By Peter Stein
With the current U-Pass deal set to expire at the end of April, Students’ Union Vice-President Operations and Finance Gavin Preston presented a motion to renew the U-Pass for the next three years, into the 2006-07 school year.
If the referendum passes, the U-Pass will remain a mandatory fee, increasing by $2 per year from $60 in 2004-05 to $64 in 2006-07. If the majority of students vote no, then the U-Pass program will be discontinued for undergraduates.
This referendum presents issues which will upset some regardless of the outcome.
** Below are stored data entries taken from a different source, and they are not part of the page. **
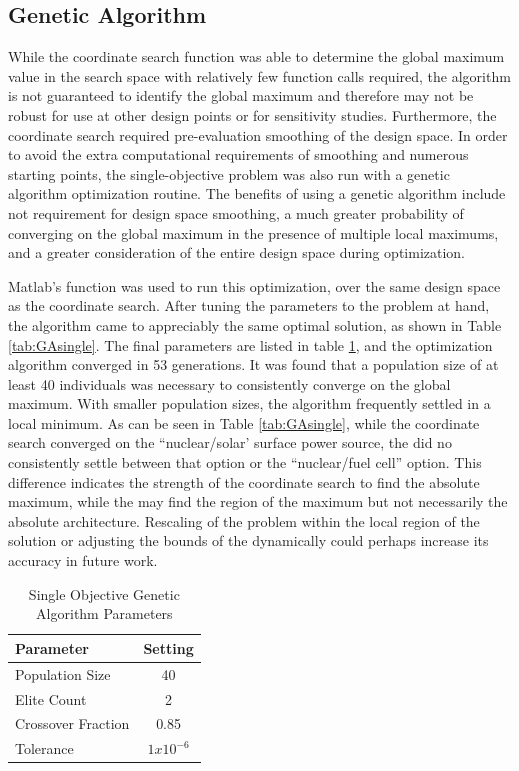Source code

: \documentclass[]{aiaa-pretty}
\begin{document}
\subsection{Genetic Algorithm}
\label{sec:gasingle}


While the coordinate search function was able to determine the global maximum value in the search space with relatively few function calls required, the algorithm is not guaranteed to identify the global maximum and therefore may not be robust for use at other design points or for sensitivity studies. Furthermore, the coordinate search required pre-evaluation smoothing of the design space. In order to avoid the extra computational requirements of smoothing and numerous starting points, the single-objective problem was also run with a genetic algorithm optimization routine. The benefits of using a genetic algorithm include not requirement for design space smoothing, a much greater probability of converging on the global maximum in the presence of multiple local maximums, and a greater consideration of the entire design space during optimization.

Matlab's  function was used to run this optimization, over the same design space as the coordinate search. After tuning the  parameters to the problem at hand, the algorithm came to appreciably the same optimal solution, as shown in Table \ref{tab:GAsingle}. The final  parameters are listed in table \ref{tab:gasingleparams}, and the optimization algorithm converged in 53 generations. It was found that a population size of at least 40 individuals was necessary to consistently converge on the global maximum. With smaller population sizes, the algorithm frequently settled in a local minimum. As can be seen in Table \ref{tab:GAsingle}, while the coordinate search converged on the ``nuclear/solar' surface power source, the  did no consistently settle between that option or the ``nuclear/fuel cell'' option. This difference indicates the strength of the coordinate search to find the absolute maximum, while the  may find the region of the maximum but not necessarily the absolute architecture. Rescaling of the problem within the local region of the solution or adjusting the bounds of the  dynamically could perhaps increase its accuracy in future work.


\begin{table}[h]
	\centering
	\caption{Single Objective Genetic Algorithm Parameters}
	\label{tab:gasingleparams}
	\begin{tabular}{lc}
		\textbf{Parameter} & \textbf{Setting} \\ \hline
		Population Size & 40\\
		Elite Count & 2\\
		Crossover Fraction & 0.85\\
		Tolerance & $1x10^{-6}$\\
	\end{tabular}
	\end{table}
\end{document}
The main problem stems from the fact for students who use public transit on a regular basis, the U-Pass is a valuable commodity, while students who drive or walk to school often consider the fee unnecessary.
The "No" Campaign Manager Oliver Bladek explained the U-Pass is becoming more of a burden on students than a relief with the rerouting of buses to Dalhousie Station and problematic bus times.
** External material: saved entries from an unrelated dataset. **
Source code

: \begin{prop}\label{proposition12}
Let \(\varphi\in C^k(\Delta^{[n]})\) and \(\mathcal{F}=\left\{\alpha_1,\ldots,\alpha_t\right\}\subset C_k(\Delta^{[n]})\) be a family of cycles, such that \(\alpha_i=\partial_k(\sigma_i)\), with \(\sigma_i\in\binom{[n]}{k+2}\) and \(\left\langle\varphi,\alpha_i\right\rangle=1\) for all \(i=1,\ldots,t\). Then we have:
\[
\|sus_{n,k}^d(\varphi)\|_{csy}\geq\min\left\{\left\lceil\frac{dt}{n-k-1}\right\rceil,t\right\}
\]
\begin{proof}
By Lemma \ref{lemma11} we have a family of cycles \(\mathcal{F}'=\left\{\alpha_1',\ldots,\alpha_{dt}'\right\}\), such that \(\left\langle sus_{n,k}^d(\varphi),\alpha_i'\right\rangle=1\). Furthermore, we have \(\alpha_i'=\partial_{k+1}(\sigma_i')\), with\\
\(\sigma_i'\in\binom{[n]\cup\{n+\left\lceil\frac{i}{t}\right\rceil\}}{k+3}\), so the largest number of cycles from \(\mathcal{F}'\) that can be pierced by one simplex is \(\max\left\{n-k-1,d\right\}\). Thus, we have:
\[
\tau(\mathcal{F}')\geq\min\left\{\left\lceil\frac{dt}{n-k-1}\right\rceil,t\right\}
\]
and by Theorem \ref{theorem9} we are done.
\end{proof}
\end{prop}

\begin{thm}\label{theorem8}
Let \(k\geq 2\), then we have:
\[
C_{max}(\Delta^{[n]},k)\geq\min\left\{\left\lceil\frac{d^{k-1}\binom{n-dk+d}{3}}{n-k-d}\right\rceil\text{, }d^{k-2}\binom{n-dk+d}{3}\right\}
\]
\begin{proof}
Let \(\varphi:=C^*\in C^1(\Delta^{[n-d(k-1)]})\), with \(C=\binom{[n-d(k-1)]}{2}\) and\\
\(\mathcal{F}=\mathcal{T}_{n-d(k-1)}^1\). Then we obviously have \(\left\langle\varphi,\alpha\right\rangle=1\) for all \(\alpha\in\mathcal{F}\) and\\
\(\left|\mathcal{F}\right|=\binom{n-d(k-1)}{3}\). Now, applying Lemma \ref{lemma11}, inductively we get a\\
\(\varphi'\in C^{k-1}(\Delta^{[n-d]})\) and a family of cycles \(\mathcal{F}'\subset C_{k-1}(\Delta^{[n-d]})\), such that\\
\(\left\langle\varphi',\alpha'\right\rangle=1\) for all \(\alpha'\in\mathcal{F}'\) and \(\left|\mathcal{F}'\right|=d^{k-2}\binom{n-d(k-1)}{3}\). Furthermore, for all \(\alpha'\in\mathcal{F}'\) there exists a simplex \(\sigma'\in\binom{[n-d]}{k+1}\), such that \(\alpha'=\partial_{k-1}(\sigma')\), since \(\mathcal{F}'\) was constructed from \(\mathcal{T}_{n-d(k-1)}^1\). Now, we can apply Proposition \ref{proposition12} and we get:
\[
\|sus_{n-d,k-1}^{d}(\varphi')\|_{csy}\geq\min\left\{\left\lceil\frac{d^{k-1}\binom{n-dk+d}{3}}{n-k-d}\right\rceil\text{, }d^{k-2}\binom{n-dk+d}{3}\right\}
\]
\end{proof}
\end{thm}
"My campaign feels more students are hurt by [the U-Pass] than those who are not," said Bladek. "But, regardless if you use it or not, the deal isn’t good enough."
Ron Collins, Calgary Transit Communications Director, insists the U-Pass remains important for students.
"The U-Pass provides important financial benefits to a lot of students, as well as an important environmental benefit," explained Collins. "If you make three trips a week either by bus or train, you can pay the cost off."
Collins also pointed out the U-Pass fee at the University of Calgary is the lowest of all the institutions which currently have a U-Pass. He explained the U-Pass’ price is based on an initial market share and from there the price is negotiated between Calgary Transit and the institution. In comparison, sAIT pays $70 a semester and Bow Valley College $80 per semester.
ACAD recently voted to adopt a U-Pass as well, with a unanimous vote in their student elections.